TASK DETAILS —
From the data, return each line holding the word "cases".

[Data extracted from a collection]
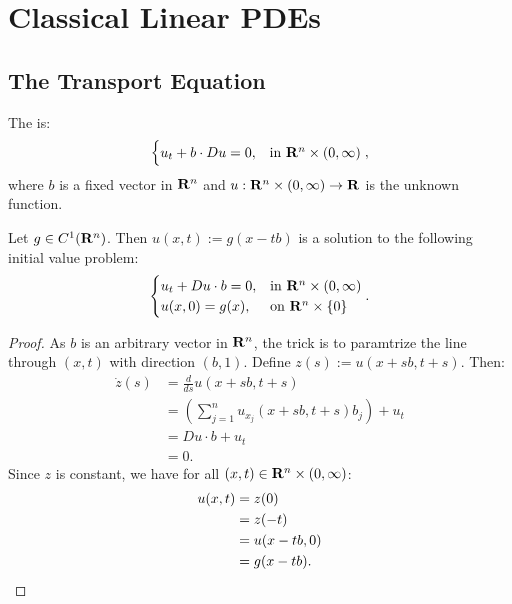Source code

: \chapter{Classical Linear PDEs}
\vspace{-25pt}

\section{The Transport Equation}
\begin{definition}
	The  is:
	\[
		\begin{cases}
			u_t + b \cdot Du = 0, & \text{in }\bfR^n \times (0,\infty)
		\end{cases},
	\] 
	where $b$ is a fixed vector in $\bfR^n$ and $u:\bfR^n \times (0,\infty) \rightarrow \bfR$ is the unknown function.
\end{definition}

\begin{theorem}
	Let $g \in C^1(\bfR^n)$. Then $u(x,t) := g(x-tb)$ is a solution to the following initial value problem:
	\[
		\begin{cases}
			u_t + Du \cdot b = 0, & \text{in }\bfR^n \times (0,\infty) \\
			u(x,0) = g(x),& \text{on }\bfR^n \times \{0\}
		\end{cases}.
	\] 
\end{theorem}
	\begin{proof}
		As $b$ is an arbitrary vector in $\bfR^n$, the trick is to paramtrize the line through $(x,t)$ with direction $(b,1)$. Define $z(s) := u(x+sb,t+s)$. Then:
		\begin{align*}
			\dot{z}(s)
			&= \frac{d}{ds} u(x+sb,t+s) \\
			&= \left(\sum_{j=1}^{n}u_{x_j}(x+sb,t+s)b_j \right) + u_t \\
			&= Du\cdot b + u_t \\
			&= 0.
		\end{align*}
		Since $z$ is constant, we have for all $(x,t) \in \bfR^n \times (0,\infty)$:
		\begin{align*}
			u(x,t)
			&= z(0) \\
			&= z(-t) \\
			&= u(x-tb,0) \\
			&= g(x-tb). \qedhere
		\end{align*}
	\end{proof}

PROBLEM SOLUTION —
		\begin{cases}
		\end{cases},
		\begin{cases}
		\end{cases}.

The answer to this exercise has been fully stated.